À leur entrée au collège, les élèves n’ont normalement pas acquis les habiletés terminales qui devraient leur permettre de passer de savoirs ponctuels à des savoirs complexes et organisés. Pour cela, ils auront à construire leur pensée, leur affectivité et leur culture au-delà du dialogue oral immédiat et courant, dans le dialogue réfléchi avec le livre. La conquête de l’écrit, par la lecture et l’écriture, doit trouver son épanouissement au collégial non seulement comme outil de communication mais comme outil d’élaboration, de clarification et de structuration de la pensée et de la sensibilité. Plus encore, la lecture au collégial doit permettre le développement de la capacité à interpréter par la symbolisation, et par le processus de la distanciation si nécessaire à la construction de l’identité.

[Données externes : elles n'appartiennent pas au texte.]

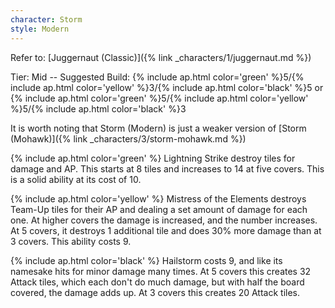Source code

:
 ```yaml
---
character: Storm
style: Modern
---
```

Refer to: [Juggernaut (Classic)]({% link _characters/1/juggernaut.md %})

Tier: Mid -- Suggested Build: {% include ap.html color='green' %}5/{% include ap.html color='yellow' %}3/{% include ap.html color='black' %}5 or {% include ap.html color='green' %}5/{% include ap.html color='yellow' %}5/{% include ap.html color='black' %}3

It is worth noting that Storm (Modern) is just a weaker version of [Storm (Mohawk)]({% link _characters/3/storm-mohawk.md %})

{% include ap.html color='green' %} Lightning Strike destroy tiles for damage and AP. This starts at 8 tiles and increases to 14 at five covers. This is a solid ability at its cost of 10.

{% include ap.html color='yellow' %} Mistress of the Elements destroys Team-Up tiles for their AP and dealing a set amount of damage for each one. At higher covers the damage is increased, and the number increases. At 5 covers, it destroys 1 additional tile and does 30% more damage than at 3 covers. This ability costs 9.

{% include ap.html color='black' %} Hailstorm costs 9, and like its namesake hits for minor damage many times. At 5 covers this creates 32 Attack tiles, which each don't do much damage, but with half the board covered, the damage adds up. At 3 covers this creates 20 Attack tiles.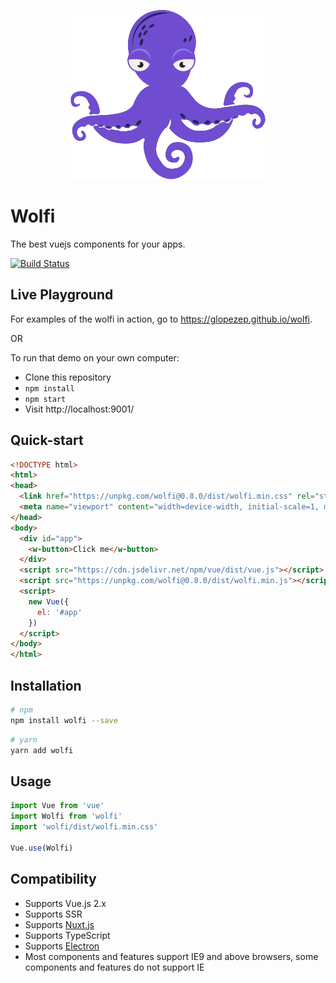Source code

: 
<p align="center">
  <img src="/logo.png" alt="Wolfi">
</p>

# Wolfi 

The best vuejs components for your apps.

[![Build Status](https://travis-ci.org/glopezep/wolfi.svg?branch=master)](https://travis-ci.org/glopezep/wolfi)

## Live Playground

For examples of the wolfi in action, go to https://glopezep.github.io/wolfi.

OR

To run that demo on your own computer:
* Clone this repository
* `npm install`
* `npm start`
* Visit http://localhost:9001/

## Quick-start

```html
<!DOCTYPE html>
<html>
<head>
  <link href="https://unpkg.com/wolfi@0.8.0/dist/wolfi.min.css" rel="stylesheet">
  <meta name="viewport" content="width=device-width, initial-scale=1, maximum-scale=1, user-scalable=no, minimal-ui">
</head>
<body>
  <div id="app">
    <w-button>Click me</w-button>
  </div>
  <script src="https://cdn.jsdelivr.net/npm/vue/dist/vue.js"></script>
  <script src="https://unpkg.com/wolfi@0.8.0/dist/wolfi.min.js"></script>
  <script>
    new Vue({
      el: '#app'
    })
  </script>
</body>
</html>
```

## Installation

``` bash
# npm
npm install wolfi --save
```

``` bash
# yarn
yarn add wolfi
```

## Usage

```javascript
import Vue from 'vue'
import Wolfi from 'wolfi'
import 'wolfi/dist/wolfi.min.css'

Vue.use(Wolfi)
```

## Compatibility

- Supports Vue.js 2.x
- Supports SSR
- Supports [Nuxt.js](https://nuxtjs.org/)
- Supports TypeScript
- Supports [Electron](http://electron.atom.io/)
- Most components and features support IE9 and above browsers, some components and features do not support IE
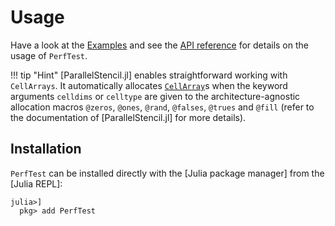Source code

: # Usage
Have a look at the [Examples](@ref) and see the [API reference](@ref) for details on the usage of `PerfTest`.

!!! tip "Hint"
    [ParallelStencil.jl] enables straightforward working with `CellArrays`. It automatically allocates [`CellArray`](@ref)s when the keyword arguments `celldims` or `celltype` are given to the architecture-agnostic allocation macros `@zeros`, `@ones`, `@rand`, `@falses`, `@trues` and `@fill` (refer to the documentation of [ParallelStencil.jl] for more details).


## Installation
`PerfTest` can be installed directly with the [Julia package manager] from the [Julia REPL]:
```julia-repl
julia>]
  pkg> add PerfTest
```
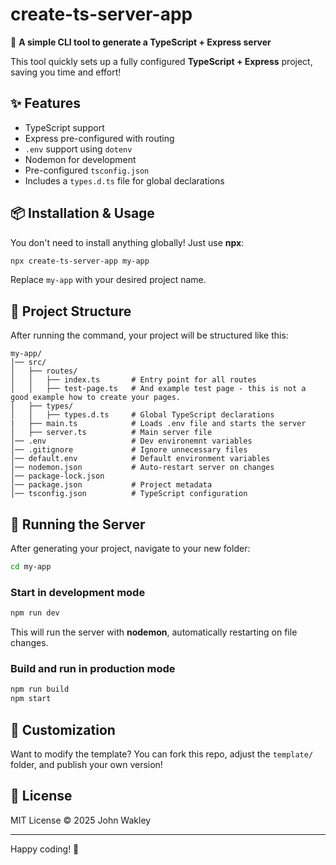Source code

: # create-ts-server-app

🚀 **A simple CLI tool to generate a TypeScript + Express server**

This tool quickly sets up a fully configured **TypeScript + Express** project, saving you time and effort!

## ✨ Features
- TypeScript support
- Express pre-configured with routing
- `.env` support using `dotenv`
- Nodemon for development
- Pre-configured `tsconfig.json`
- Includes a `types.d.ts` file for global declarations

## 📦 Installation & Usage

You don't need to install anything globally! Just use **npx**:

```sh
npx create-ts-server-app my-app
```

Replace `my-app` with your desired project name.

## 📂 Project Structure

After running the command, your project will be structured like this:

```
my-app/
│── src/
│   ├── routes/
│   │   ├── index.ts       # Entry point for all routes
│   │   ├── test-page.ts   # And example test page - this is not a good example how to create your pages.
│   ├── types/
│   │   ├── types.d.ts     # Global TypeScript declarations
|   ├── main.ts            # Loads .env file and starts the server
│   ├── server.ts          # Main server file
│── .env                   # Dev environemnt variables
│── .gitignore             # Ignore unnecessary files
│── default.env            # Default environment variables
│── nodemon.json           # Auto-restart server on changes
│── package-lock.json      
│── package.json           # Project metadata
│── tsconfig.json          # TypeScript configuration
```

## 🏃 Running the Server

After generating your project, navigate to your new folder:

```sh
cd my-app
```

### **Start in development mode**
```sh
npm run dev
```
This will run the server with **nodemon**, automatically restarting on file changes.

### **Build and run in production mode**
```sh
npm run build
npm start
```

## 🔧 Customization
Want to modify the template? You can fork this repo, adjust the `template/` folder, and publish your own version!

## 📜 License
MIT License © 2025 John Wakley

---

Happy coding! 🚀

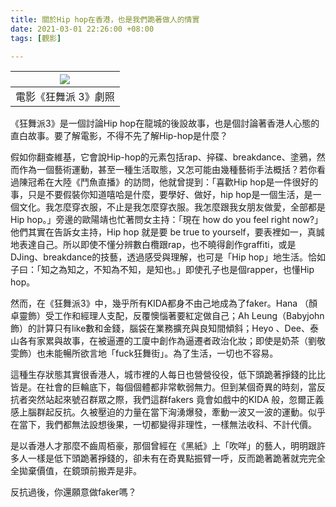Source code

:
 ```yaml
---
title: 關於Hip hop在香港，也是我們跪著做人的情實
date: 2021-03-01 22:26:00 +08:00
tags: [觀影]

---
```


| [![](https://cdn.thestandnews.com/media/photos/cache/0_5gUvE_1200x0.png)](https://cdn.thestandnews.com/media/photos/cache/0%5F5gUvE%5F1200x0.png) |
| ------------------------------------------------------------------------------------------------------------------------------------------------- |
| 電影《狂舞派 3》劇照                                                                                                                                       |

  
 《狂舞派3》是一個討論Hip hop在龍城的後設故事，也是個討論著香港人心態的直白故事。要了解電影，不得不先了解Hip-hop是什麼？  
  
假如你翻查維基，它會說Hip-hop的元素包括rap、捽碟、breakdance、塗鴉，然而作為一個藝術運動，甚至一種生活取態，又怎可能由幾種藝術手法概括？若你看過陳冠希在大陸《鬥魚直播》的訪問，他就曾提到：「喜歡Hip hop是一件很好的事，只是不要假裝你知道嘻哈是什麼，要學好、做好，hip hop是一個生活，是一個文化。我怎麼穿衣服，不止是我怎麼穿衣服。我怎麼跟我女朋友做愛，全部都是Hip hop。」旁邊的歐陽靖也忙著問女主持：「現在 how do you feel right now?」他們其實在告訴女主持，Hip hop 就是要 be true to yourself，要表裡如一，真誠地表達自己。所以即使不懂分辨數白欖跟rap，也不曉得創作graffiti，或是DJing、breakdance的技藝，透過感受與理解，也可是「Hip hop」地生活。恰如子曰：「知之為知之，不知為不知，是知也。」即使孔子也是個rapper，也懂Hip hop。  
  
然而，在《狂舞派3》中，幾乎所有KIDA都身不由己地成為了faker。Hana （顏卓靈飾）受工作和經理人支配，反覆懊惱著要紅定做自己；Ah Leung（Babyjohn 飾）的計算只有like數和金錢，腦袋在業務擴充與良知間傾斜；Heyo 、Dee、泰山各有家累與故事，在被逼遷的工廈中創作為逼遷者政治化妝；即使是奶茶（劉敬雯飾）也未能暢所欲言地「fuck狂舞街」。為了生活，一切也不容易。   
  
這種生存狀態其實很香港人，城市裡的人每日也營營役役，低下頭跪著掙錢的比比皆是。在社會的巨輪底下，每個個體都非常軟弱無力。但到某個奇異的時刻，當反抗者突然站起來號召群眾之際，我們這群fakers 竟會如戲中的KIDA 般，忽爾正義感上腦群起反抗。久被壓迫的力量在當下洶湧爆發，牽動一波又一波的運動。似乎在當下，我們都無法設想後果，一切都變得非理性，一樣無法收科、不計代價。  
  
是以香港人才那麼不齒周栢豪，那個曾經在《黑紙》上「吹咩」的藝人，明明跟許多人一樣是低下頭跪著掙錢的，卻未有在奇異點振臂一呼，反而跪著跪著就完完全全拋棄價值，在鏡頭前搬弄是非。  
  
反抗過後，你還願意做faker嗎？
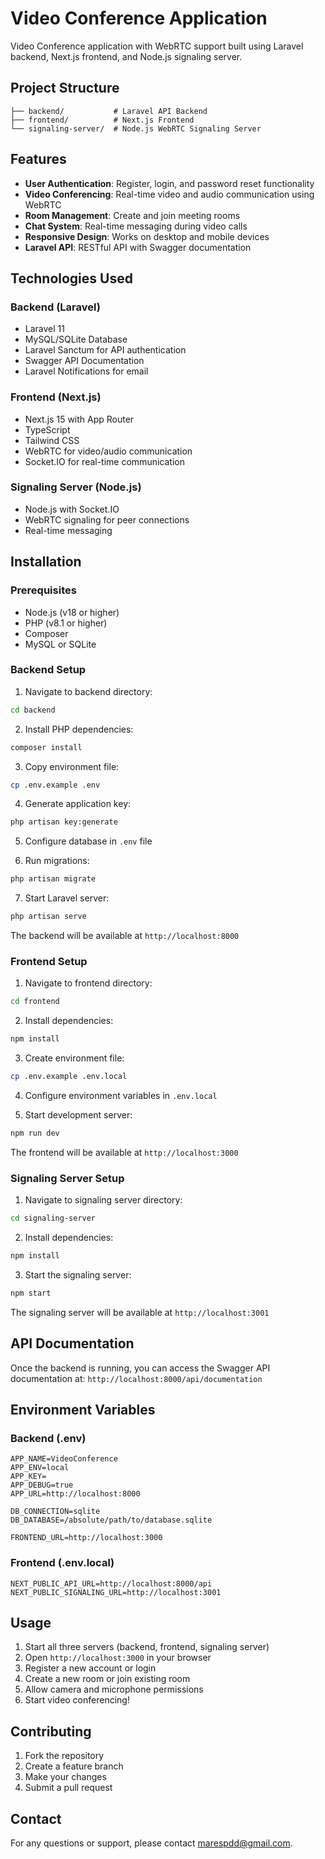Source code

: # Video Conference Application

Video Conference application with WebRTC support built using Laravel backend, Next.js frontend, and Node.js signaling server.

## Project Structure

```
├── backend/           # Laravel API Backend
├── frontend/          # Next.js Frontend
└── signaling-server/  # Node.js WebRTC Signaling Server
```

## Features

- **User Authentication**: Register, login, and password reset functionality
- **Video Conferencing**: Real-time video and audio communication using WebRTC
- **Room Management**: Create and join meeting rooms
- **Chat System**: Real-time messaging during video calls
- **Responsive Design**: Works on desktop and mobile devices
- **Laravel API**: RESTful API with Swagger documentation

## Technologies Used

### Backend (Laravel)
- Laravel 11
- MySQL/SQLite Database
- Laravel Sanctum for API authentication
- Swagger API Documentation
- Laravel Notifications for email

### Frontend (Next.js)
- Next.js 15 with App Router
- TypeScript
- Tailwind CSS
- WebRTC for video/audio communication
- Socket.IO for real-time communication

### Signaling Server (Node.js)
- Node.js with Socket.IO
- WebRTC signaling for peer connections
- Real-time messaging

## Installation

### Prerequisites
- Node.js (v18 or higher)
- PHP (v8.1 or higher)
- Composer
- MySQL or SQLite

### Backend Setup

1. Navigate to backend directory:
```bash
cd backend
```

2. Install PHP dependencies:
```bash
composer install
```

3. Copy environment file:
```bash
cp .env.example .env
```

4. Generate application key:
```bash
php artisan key:generate
```

5. Configure database in `.env` file

6. Run migrations:
```bash
php artisan migrate
```

7. Start Laravel server:
```bash
php artisan serve
```

The backend will be available at `http://localhost:8000`

### Frontend Setup

1. Navigate to frontend directory:
```bash
cd frontend
```

2. Install dependencies:
```bash
npm install
```

3. Create environment file:
```bash
cp .env.example .env.local
```

4. Configure environment variables in `.env.local`

5. Start development server:
```bash
npm run dev
```

The frontend will be available at `http://localhost:3000`

### Signaling Server Setup

1. Navigate to signaling server directory:
```bash
cd signaling-server
```

2. Install dependencies:
```bash
npm install
```

3. Start the signaling server:
```bash
npm start
```

The signaling server will be available at `http://localhost:3001`

## API Documentation

Once the backend is running, you can access the Swagger API documentation at:
`http://localhost:8000/api/documentation`

## Environment Variables

### Backend (.env)
```
APP_NAME=VideoConference
APP_ENV=local
APP_KEY=
APP_DEBUG=true
APP_URL=http://localhost:8000

DB_CONNECTION=sqlite
DB_DATABASE=/absolute/path/to/database.sqlite

FRONTEND_URL=http://localhost:3000
```

### Frontend (.env.local)
```
NEXT_PUBLIC_API_URL=http://localhost:8000/api
NEXT_PUBLIC_SIGNALING_URL=http://localhost:3001
```

## Usage

1. Start all three servers (backend, frontend, signaling server)
2. Open `http://localhost:3000` in your browser
3. Register a new account or login
4. Create a new room or join existing room
5. Allow camera and microphone permissions
6. Start video conferencing!

## Contributing

1. Fork the repository
2. Create a feature branch
3. Make your changes
4. Submit a pull request

## Contact

For any questions or support, please contact marespdd@gmail.com.

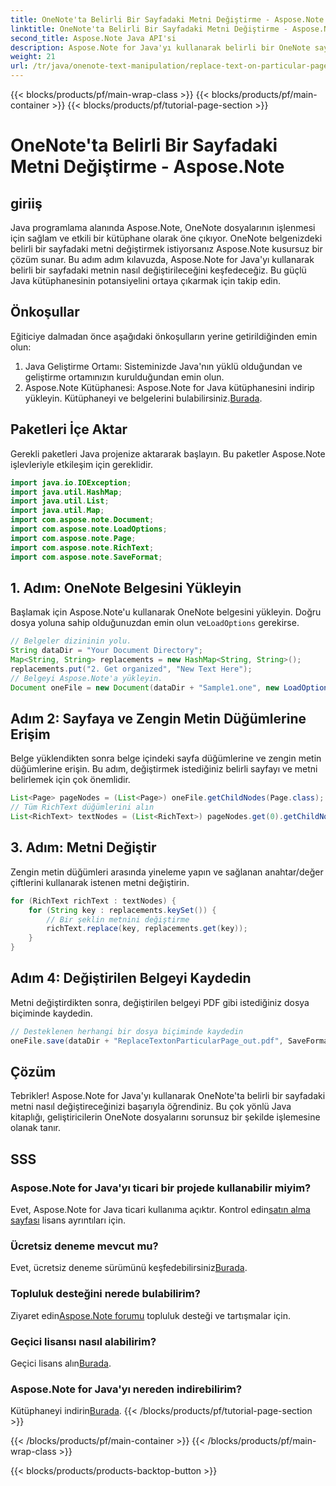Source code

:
 ```yaml
---
title: OneNote'ta Belirli Bir Sayfadaki Metni Değiştirme - Aspose.Note
linktitle: OneNote'ta Belirli Bir Sayfadaki Metni Değiştirme - Aspose.Note
second_title: Aspose.Note Java API'si
description: Aspose.Note for Java'yı kullanarak belirli bir OneNote sayfasındaki metni nasıl değiştireceğinizi öğrenin. Verimli Java geliştirme için takip edilmesi kolay eğitim.
weight: 21
url: /tr/java/onenote-text-manipulation/replace-text-on-particular-page/
---
```


{{< blocks/products/pf/main-wrap-class >}}
{{< blocks/products/pf/main-container >}}
{{< blocks/products/pf/tutorial-page-section >}}

# OneNote'ta Belirli Bir Sayfadaki Metni Değiştirme - Aspose.Note

## giriiş
Java programlama alanında Aspose.Note, OneNote dosyalarının işlenmesi için sağlam ve etkili bir kütüphane olarak öne çıkıyor. OneNote belgenizdeki belirli bir sayfadaki metni değiştirmek istiyorsanız Aspose.Note kusursuz bir çözüm sunar. Bu adım adım kılavuzda, Aspose.Note for Java'yı kullanarak belirli bir sayfadaki metnin nasıl değiştirileceğini keşfedeceğiz. Bu güçlü Java kütüphanesinin potansiyelini ortaya çıkarmak için takip edin.
## Önkoşullar
Eğiticiye dalmadan önce aşağıdaki önkoşulların yerine getirildiğinden emin olun:
1. Java Geliştirme Ortamı: Sisteminizde Java'nın yüklü olduğundan ve geliştirme ortamınızın kurulduğundan emin olun.
2.  Aspose.Note Kütüphanesi: Aspose.Note for Java kütüphanesini indirip yükleyin. Kütüphaneyi ve belgelerini bulabilirsiniz.[Burada](https://reference.aspose.com/note/java/).
## Paketleri İçe Aktar
Gerekli paketleri Java projenize aktararak başlayın. Bu paketler Aspose.Note işlevleriyle etkileşim için gereklidir.
```java
import java.io.IOException;
import java.util.HashMap;
import java.util.List;
import java.util.Map;
import com.aspose.note.Document;
import com.aspose.note.LoadOptions;
import com.aspose.note.Page;
import com.aspose.note.RichText;
import com.aspose.note.SaveFormat;
```
## 1. Adım: OneNote Belgesini Yükleyin
 Başlamak için Aspose.Note'u kullanarak OneNote belgesini yükleyin. Doğru dosya yoluna sahip olduğunuzdan emin olun ve`LoadOptions` gerekirse.
```java
// Belgeler dizininin yolu.
String dataDir = "Your Document Directory";
Map<String, String> replacements = new HashMap<String, String>();
replacements.put("2. Get organized", "New Text Here");
// Belgeyi Aspose.Note'a yükleyin.
Document oneFile = new Document(dataDir + "Sample1.one", new LoadOptions());
```
## Adım 2: Sayfaya ve Zengin Metin Düğümlerine Erişim
Belge yüklendikten sonra belge içindeki sayfa düğümlerine ve zengin metin düğümlerine erişin. Bu adım, değiştirmek istediğiniz belirli sayfayı ve metni belirlemek için çok önemlidir.
```java
List<Page> pageNodes = (List<Page>) oneFile.getChildNodes(Page.class);
// Tüm RichText düğümlerini alın
List<RichText> textNodes = (List<RichText>) pageNodes.get(0).getChildNodes(RichText.class);
```
## 3. Adım: Metni Değiştir
Zengin metin düğümleri arasında yineleme yapın ve sağlanan anahtar/değer çiftlerini kullanarak istenen metni değiştirin.
```java
for (RichText richText : textNodes) {
    for (String key : replacements.keySet()) {
        // Bir şeklin metnini değiştirme
        richText.replace(key, replacements.get(key));
    }
}
```
## Adım 4: Değiştirilen Belgeyi Kaydedin
Metni değiştirdikten sonra, değiştirilen belgeyi PDF gibi istediğiniz dosya biçiminde kaydedin.
```java
// Desteklenen herhangi bir dosya biçiminde kaydedin
oneFile.save(dataDir + "ReplaceTextonParticularPage_out.pdf", SaveFormat.Pdf);
```
## Çözüm
Tebrikler! Aspose.Note for Java'yı kullanarak OneNote'ta belirli bir sayfadaki metni nasıl değiştireceğinizi başarıyla öğrendiniz. Bu çok yönlü Java kitaplığı, geliştiricilerin OneNote dosyalarını sorunsuz bir şekilde işlemesine olanak tanır.
## SSS
### Aspose.Note for Java'yı ticari bir projede kullanabilir miyim?
 Evet, Aspose.Note for Java ticari kullanıma açıktır. Kontrol edin[satın alma sayfası](https://purchase.aspose.com/buy) lisans ayrıntıları için.
### Ücretsiz deneme mevcut mu?
 Evet, ücretsiz deneme sürümünü keşfedebilirsiniz[Burada](https://releases.aspose.com/).
### Topluluk desteğini nerede bulabilirim?
 Ziyaret edin[Aspose.Note forumu](https://forum.aspose.com/c/note/28) topluluk desteği ve tartışmalar için.
### Geçici lisansı nasıl alabilirim?
 Geçici lisans alın[Burada](https://purchase.aspose.com/temporary-license/).
### Aspose.Note for Java'yı nereden indirebilirim?
 Kütüphaneyi indirin[Burada](https://releases.aspose.com/note/java/).
{{< /blocks/products/pf/tutorial-page-section >}}

{{< /blocks/products/pf/main-container >}}
{{< /blocks/products/pf/main-wrap-class >}}

{{< blocks/products/products-backtop-button >}}
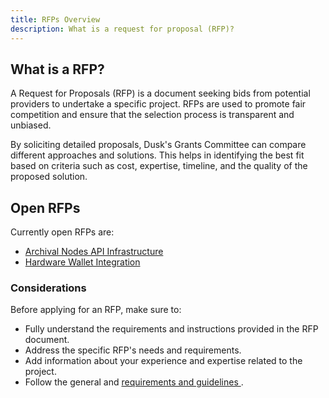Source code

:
 ```yaml
---
title: RFPs Overview
description: What is a request for proposal (RFP)?
---
```


## What is a RFP?
A Request for Proposals (RFP) is a document seeking bids from potential providers to undertake a specific project. RFPs are used to promote fair competition and ensure that the selection process is transparent and unbiased.

By soliciting detailed proposals, Dusk's Grants Committee can compare different approaches and solutions. This helps in identifying the best fit based on criteria such as cost, expertise, timeline, and the quality of the proposed solution.

## Open RFPs

Currently open RFPs are:
- [Archival Nodes API Infrastructure](./rfps/archival-node)
- [Hardware Wallet Integration](./rfps/hardware-wallet)

### Considerations

Before applying for an RFP, make sure to:
- Fully understand the requirements and instructions provided in the RFP document.
- Address the specific RFP's needs and requirements.
- Add information about your experience and expertise related to the project.
- Follow the general and <a href="http://docs.dusk.network/grants/#selection-process" target="_blank"> requirements and guidelines </a>.

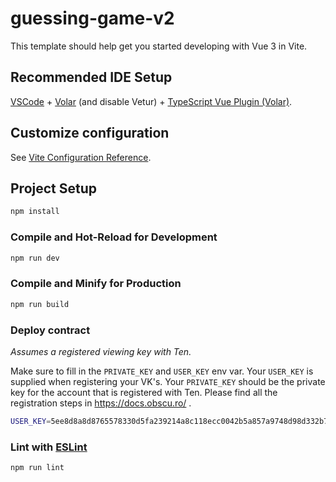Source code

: # guessing-game-v2

This template should help get you started developing with Vue 3 in Vite.

## Recommended IDE Setup

[VSCode](https://code.visualstudio.com/) + [Volar](https://marketplace.visualstudio.com/items?itemName=Vue.volar) (and disable Vetur) + [TypeScript Vue Plugin (Volar)](https://marketplace.visualstudio.com/items?itemName=Vue.vscode-typescript-vue-plugin).

## Customize configuration

See [Vite Configuration Reference](https://vitejs.dev/config/).

## Project Setup

```sh
npm install
```

### Compile and Hot-Reload for Development

```sh
npm run dev
```

### Compile and Minify for Production

```sh
npm run build
```

### Deploy contract

*Assumes a registered viewing key with Ten.*

Make sure to fill in the `PRIVATE_KEY` and `USER_KEY` env var.
Your `USER_KEY` is supplied when registering your VK's.
Your `PRIVATE_KEY` should be the private key for the account that is registered with Ten.
Please find all the registration steps in https://docs.obscu.ro/ . 

```sh
USER_KEY=5ee8d8a8d8765578330d5fa239214a8c118ecc0042b5a857a9748d98d332b7b7 PRIVATE_KEY=ebccc515b1ade8224deb71806d66ca326e5e564b61a0f6bd3f0f3350ad6662c9 npx hardhat --network ten deploy --secret <SECRET_NUMBER>
```

### Lint with [ESLint](https://eslint.org/)

```sh
npm run lint
```
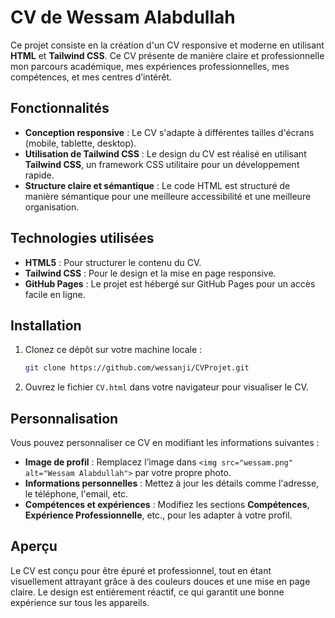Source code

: # CV de Wessam Alabdullah

Ce projet consiste en la création d'un CV responsive et moderne en utilisant **HTML** et **Tailwind CSS**. Ce CV présente de manière claire et professionnelle mon parcours académique, mes expériences professionnelles, mes compétences, et mes centres d’intérêt.

## Fonctionnalités

- **Conception responsive** : Le CV s'adapte à différentes tailles d'écrans (mobile, tablette, desktop).
- **Utilisation de Tailwind CSS** : Le design du CV est réalisé en utilisant **Tailwind CSS**, un framework CSS utilitaire pour un développement rapide.
- **Structure claire et sémantique** : Le code HTML est structuré de manière sémantique pour une meilleure accessibilité et une meilleure organisation.

## Technologies utilisées

- **HTML5** : Pour structurer le contenu du CV.
- **Tailwind CSS** : Pour le design et la mise en page responsive.
- **GitHub Pages** : Le projet est hébergé sur GitHub Pages pour un accès facile en ligne.

## Installation

1. Clonez ce dépôt sur votre machine locale :
   ```bash
   git clone https://github.com/wessanji/CVProjet.git
   ```

2. Ouvrez le fichier `CV.html` dans votre navigateur pour visualiser le CV.

## Personnalisation

Vous pouvez personnaliser ce CV en modifiant les informations suivantes :

- **Image de profil** : Remplacez l’image dans `<img src="wessam.png" alt="Wessam Alabdullah">` par votre propre photo.
- **Informations personnelles** : Mettez à jour les détails comme l'adresse, le téléphone, l'email, etc.
- **Compétences et expériences** : Modifiez les sections **Compétences**, **Expérience Professionnelle**, etc., pour les adapter à votre profil.

## Aperçu

Le CV est conçu pour être épuré et professionnel, tout en étant visuellement attrayant grâce à des couleurs douces et une mise en page claire. Le design est entièrement réactif, ce qui garantit une bonne expérience sur tous les appareils.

Les élèves arrivent au cégep, nous l’avons maintes fois dénoncé, avec une formation trop hétérogène. Certains et certaines sont déjà de bons, voire d’excellents lecteurs, mais découragés par l’aspect routinier et obligatoire et par la faible performance que leur demandent les éternelles « questions de compréhension » ne faisant appel qu’au premier niveau de lecture ; d’autres n’en sont qu’au déchiffrement. Cette situation caractérise la pédagogie collégiale et nous impose des adaptations importantes si nous voulons solliciter les uns et les autres. Nous ébaucherons ici une réflexion sur un outil qui semble répondre en partie à ce défi : le journal de lecture. En dépit de leur hétérogénéité, les élèves ont néanmoins des besoins communs et propres à la formation collégiale : ils doivent apprendre à lire des textes spécialisés et les textes littéraires en particulier. C’est sur le terrain de la didactique du texte littéraire que nous risquerons quelques hypothèses de travail. L’ensemble des remarques visera à dénouer les blocages intellectuels et affectifs dus à ce que d’aucuns nomment un « choc culturel » et qui entravent l’accès à la lecture du texte littéraire. Ainsi, quelques propositions tenteront de montrer l’importance de développer chez l’élève la conscience de son statut de lecteur, d’autres viseront une certaine réhabilitation de l’histoire littéraire et, finalement, on tracera des pistes d’utilisation du journal de lecture.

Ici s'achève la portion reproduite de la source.